• Collected data:
↓

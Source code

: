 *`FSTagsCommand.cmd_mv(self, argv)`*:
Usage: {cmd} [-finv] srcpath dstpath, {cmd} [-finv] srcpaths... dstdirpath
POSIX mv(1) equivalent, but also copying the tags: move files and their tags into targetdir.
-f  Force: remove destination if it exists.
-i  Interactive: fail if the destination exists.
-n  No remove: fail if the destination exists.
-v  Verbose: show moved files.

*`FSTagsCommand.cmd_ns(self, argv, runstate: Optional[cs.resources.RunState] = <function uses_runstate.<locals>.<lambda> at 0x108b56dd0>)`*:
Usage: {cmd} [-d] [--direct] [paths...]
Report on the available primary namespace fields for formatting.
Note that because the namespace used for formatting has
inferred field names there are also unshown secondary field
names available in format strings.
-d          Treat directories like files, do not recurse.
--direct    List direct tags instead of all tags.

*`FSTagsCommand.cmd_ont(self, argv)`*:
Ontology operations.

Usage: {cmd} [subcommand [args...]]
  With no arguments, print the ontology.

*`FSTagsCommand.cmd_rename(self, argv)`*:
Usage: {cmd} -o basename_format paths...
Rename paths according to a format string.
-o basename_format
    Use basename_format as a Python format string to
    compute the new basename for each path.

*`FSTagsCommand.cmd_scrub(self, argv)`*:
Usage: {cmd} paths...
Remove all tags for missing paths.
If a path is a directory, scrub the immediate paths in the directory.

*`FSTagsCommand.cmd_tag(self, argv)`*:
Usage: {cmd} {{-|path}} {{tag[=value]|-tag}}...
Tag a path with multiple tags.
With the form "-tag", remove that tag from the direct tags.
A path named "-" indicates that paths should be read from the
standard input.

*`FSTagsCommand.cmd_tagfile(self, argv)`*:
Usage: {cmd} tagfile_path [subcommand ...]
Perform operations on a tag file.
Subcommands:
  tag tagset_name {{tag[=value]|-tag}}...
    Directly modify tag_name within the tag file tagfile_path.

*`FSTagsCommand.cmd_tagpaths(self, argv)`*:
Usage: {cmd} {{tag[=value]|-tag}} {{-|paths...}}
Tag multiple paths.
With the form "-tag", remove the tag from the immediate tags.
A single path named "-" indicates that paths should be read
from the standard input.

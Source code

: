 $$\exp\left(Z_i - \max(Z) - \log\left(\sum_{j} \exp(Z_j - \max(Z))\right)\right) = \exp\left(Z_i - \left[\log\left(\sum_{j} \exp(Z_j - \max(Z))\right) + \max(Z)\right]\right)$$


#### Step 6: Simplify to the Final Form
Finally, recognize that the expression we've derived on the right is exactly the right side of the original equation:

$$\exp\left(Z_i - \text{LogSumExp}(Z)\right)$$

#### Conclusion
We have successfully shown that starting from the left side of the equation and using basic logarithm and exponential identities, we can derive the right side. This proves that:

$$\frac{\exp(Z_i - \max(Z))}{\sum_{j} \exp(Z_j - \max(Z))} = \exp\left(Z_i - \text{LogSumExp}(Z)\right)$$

↑

Working through the entries above, copy every line in which "operations" is found.

Ontology operations.
Perform operations on a tag file.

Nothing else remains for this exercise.